Design a Surge Pricing System (Uber)

Table of Contents

1. Requirements & Scope (5 min)
- Functional Requirements
- Non-Functional Requirements
2. Estimation (3 min)
- Traffic
- Storage
- Compute
- Key Insight
3. API Design (3 min)
4. Data Model (3 min)
5. High-Level Design (12 min)
6. Deep Dives (15 min)
7. Extensions (2 min)

This content is password protected

1. Requirements & Scope (5 min)

Functional Requirements

Compute a dynamic pricing multiplier for each geographic zone based on real-time supply (available drivers) and demand (ride requests)
Divide the service area into geospatial zones and compute independent surge multipliers per zone
Display the current surge multiplier to riders before they confirm a ride, with a price estimate
Apply smoothing and dampening so surge prices don’t oscillate wildly (e.g., 1.0× → 3.5× → 1.2× within minutes)
Enforce price caps and fairness rules (regulatory limits, max multiplier during emergencies, consistent pricing within a zone)
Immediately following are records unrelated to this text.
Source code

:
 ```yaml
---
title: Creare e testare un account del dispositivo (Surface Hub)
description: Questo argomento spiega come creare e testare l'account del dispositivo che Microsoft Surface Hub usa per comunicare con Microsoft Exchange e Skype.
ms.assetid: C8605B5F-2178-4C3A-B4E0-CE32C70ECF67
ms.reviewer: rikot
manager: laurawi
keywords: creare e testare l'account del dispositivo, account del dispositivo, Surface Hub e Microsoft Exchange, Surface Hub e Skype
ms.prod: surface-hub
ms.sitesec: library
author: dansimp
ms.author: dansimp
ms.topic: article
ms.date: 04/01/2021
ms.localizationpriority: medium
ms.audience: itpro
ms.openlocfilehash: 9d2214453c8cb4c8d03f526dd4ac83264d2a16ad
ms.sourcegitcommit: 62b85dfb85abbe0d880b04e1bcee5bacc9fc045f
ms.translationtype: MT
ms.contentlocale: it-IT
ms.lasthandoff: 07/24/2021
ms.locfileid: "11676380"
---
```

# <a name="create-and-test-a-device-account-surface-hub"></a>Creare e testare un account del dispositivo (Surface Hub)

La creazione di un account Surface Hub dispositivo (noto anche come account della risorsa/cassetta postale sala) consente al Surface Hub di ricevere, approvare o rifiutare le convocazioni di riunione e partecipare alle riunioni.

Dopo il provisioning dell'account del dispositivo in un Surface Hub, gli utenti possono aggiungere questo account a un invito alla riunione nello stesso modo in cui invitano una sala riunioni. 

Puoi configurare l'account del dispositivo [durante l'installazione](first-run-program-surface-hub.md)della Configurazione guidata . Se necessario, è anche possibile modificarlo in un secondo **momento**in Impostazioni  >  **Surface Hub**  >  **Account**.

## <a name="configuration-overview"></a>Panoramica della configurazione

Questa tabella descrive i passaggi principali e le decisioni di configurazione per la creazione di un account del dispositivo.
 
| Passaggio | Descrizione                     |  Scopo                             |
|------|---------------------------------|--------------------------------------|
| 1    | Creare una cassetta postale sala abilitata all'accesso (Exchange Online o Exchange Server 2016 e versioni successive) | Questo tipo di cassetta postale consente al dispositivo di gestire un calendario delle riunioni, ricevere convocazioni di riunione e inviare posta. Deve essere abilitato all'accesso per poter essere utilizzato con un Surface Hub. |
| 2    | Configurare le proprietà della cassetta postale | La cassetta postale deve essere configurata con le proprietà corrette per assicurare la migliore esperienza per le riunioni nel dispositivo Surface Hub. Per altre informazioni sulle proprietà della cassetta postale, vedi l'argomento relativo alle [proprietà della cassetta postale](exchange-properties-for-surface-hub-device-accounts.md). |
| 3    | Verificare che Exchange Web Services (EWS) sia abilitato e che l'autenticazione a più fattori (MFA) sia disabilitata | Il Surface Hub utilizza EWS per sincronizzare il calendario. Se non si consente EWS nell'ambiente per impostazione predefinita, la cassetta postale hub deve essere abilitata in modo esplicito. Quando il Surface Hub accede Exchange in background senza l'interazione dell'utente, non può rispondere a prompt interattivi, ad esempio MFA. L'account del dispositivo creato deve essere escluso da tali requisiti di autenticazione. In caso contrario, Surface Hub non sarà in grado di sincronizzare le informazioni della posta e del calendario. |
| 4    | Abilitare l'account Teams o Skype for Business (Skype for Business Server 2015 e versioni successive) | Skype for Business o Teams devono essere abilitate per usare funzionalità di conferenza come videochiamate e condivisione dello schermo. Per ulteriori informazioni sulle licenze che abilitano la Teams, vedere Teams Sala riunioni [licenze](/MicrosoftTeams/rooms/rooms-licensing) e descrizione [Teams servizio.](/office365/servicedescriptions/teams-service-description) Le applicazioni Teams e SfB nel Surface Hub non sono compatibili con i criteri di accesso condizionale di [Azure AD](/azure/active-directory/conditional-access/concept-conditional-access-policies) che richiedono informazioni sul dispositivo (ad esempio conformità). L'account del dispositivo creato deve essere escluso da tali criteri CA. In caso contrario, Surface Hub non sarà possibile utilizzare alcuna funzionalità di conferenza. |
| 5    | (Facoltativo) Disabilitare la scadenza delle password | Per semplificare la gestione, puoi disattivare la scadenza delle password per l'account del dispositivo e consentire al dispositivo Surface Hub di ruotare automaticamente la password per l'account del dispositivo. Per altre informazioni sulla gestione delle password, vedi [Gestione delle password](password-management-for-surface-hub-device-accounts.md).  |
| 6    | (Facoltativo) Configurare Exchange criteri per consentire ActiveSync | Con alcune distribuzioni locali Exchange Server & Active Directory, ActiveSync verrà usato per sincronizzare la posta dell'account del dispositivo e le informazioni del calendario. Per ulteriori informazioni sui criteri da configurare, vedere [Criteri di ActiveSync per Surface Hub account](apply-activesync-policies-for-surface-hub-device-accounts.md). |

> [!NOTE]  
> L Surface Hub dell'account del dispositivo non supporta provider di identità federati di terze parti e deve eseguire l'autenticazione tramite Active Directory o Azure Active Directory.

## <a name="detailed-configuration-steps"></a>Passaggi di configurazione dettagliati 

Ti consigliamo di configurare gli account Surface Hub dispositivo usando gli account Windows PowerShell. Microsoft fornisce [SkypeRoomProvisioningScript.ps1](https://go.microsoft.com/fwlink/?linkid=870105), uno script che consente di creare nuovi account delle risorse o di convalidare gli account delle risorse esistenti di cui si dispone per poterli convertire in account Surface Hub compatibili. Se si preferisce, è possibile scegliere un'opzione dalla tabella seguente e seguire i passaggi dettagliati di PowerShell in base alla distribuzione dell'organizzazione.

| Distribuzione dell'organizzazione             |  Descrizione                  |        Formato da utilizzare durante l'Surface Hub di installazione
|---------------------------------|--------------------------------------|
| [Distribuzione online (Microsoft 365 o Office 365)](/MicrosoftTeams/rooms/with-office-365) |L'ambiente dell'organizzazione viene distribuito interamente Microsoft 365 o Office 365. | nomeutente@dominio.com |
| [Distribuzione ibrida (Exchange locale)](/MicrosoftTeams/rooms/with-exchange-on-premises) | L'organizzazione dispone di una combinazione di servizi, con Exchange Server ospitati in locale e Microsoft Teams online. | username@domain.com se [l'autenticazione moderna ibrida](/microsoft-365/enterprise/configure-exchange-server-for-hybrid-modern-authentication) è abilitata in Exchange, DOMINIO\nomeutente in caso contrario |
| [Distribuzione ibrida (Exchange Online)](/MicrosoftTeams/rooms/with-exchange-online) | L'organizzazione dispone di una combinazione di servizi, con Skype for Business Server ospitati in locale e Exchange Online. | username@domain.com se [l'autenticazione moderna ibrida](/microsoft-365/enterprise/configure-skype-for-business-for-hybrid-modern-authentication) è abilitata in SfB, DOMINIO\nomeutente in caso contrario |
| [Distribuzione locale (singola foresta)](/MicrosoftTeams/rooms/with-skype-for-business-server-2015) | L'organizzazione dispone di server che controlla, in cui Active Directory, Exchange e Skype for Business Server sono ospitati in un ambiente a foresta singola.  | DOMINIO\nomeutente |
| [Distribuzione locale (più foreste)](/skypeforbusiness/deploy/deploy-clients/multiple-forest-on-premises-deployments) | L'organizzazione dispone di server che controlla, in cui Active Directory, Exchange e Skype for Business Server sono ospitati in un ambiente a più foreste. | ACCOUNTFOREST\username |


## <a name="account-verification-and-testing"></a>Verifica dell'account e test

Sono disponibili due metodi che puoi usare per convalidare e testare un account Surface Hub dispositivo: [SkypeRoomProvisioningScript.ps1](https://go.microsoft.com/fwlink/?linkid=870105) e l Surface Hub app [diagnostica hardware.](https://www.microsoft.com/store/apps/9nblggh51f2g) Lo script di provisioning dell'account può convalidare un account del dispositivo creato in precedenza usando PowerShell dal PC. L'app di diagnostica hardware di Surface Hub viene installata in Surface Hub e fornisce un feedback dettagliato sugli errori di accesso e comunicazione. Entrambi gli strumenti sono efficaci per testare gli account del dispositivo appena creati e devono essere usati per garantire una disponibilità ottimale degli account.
Non-Functional Requirements

Availability: 99.99% — surge pricing is in the critical path of every ride request. If it’s down, rides can’t be priced.
Latency: Surge multiplier lookup < 20ms per ride request. Surge recomputation runs every 30-60 seconds.
Consistency: All ride requests within the same zone at the same time should see the same surge multiplier. Eventual consistency across data centers is acceptable (< 5 second lag).
Scale: 500 cities, 50K zones globally, 100K ride requests/sec at peak, 5M active drivers
Freshness: Surge must reflect conditions no older than 60 seconds. Stale surge = mispricing = lost revenue or angry riders.

2. Estimation (3 min)

Traffic

100K ride requests/sec at peak → each needs a surge lookup → 100K reads/sec
Driver location updates: 5M drivers × 1 update every 4 seconds = 1.25M location updates/sec
Surge recomputation: 50K zones × 1 recomputation/minute = ~833 zone recomputations/sec (lightweight)
Ride request events (for demand counting): 100K events/sec

Storage

Zone definitions: 50K zones × 1 KB (polygon or H3 index) = 50 MB (fits in memory)
Current surge state: 50K zones × 100 bytes (multiplier, supply, demand, timestamp) = 5 MB (fits in Redis)
Historical surge data (for analytics): 50K zones × 1 record/min × 60 min × 24 hr = 72M records/day × 200 bytes = ~14 GB/day

Compute

Per zone recomputation: count supply (drivers in zone), count demand (requests in zone in last 2 min), compute ratio, apply formula
Simple arithmetic — CPU is trivial
The bottleneck is ingesting and aggregating 1.25M location updates/sec to determine supply per zone in real-time

Key Insight

This is a real-time geospatial aggregation problem. The hard parts are: (1) efficiently mapping millions of driver locations to zones every few seconds, (2) computing stable surge multipliers that respond to demand without oscillating, and (3) ensuring riders and drivers see consistent prices during a ride.

3. API Design (3 min)

Surge Lookup (called on every ride request)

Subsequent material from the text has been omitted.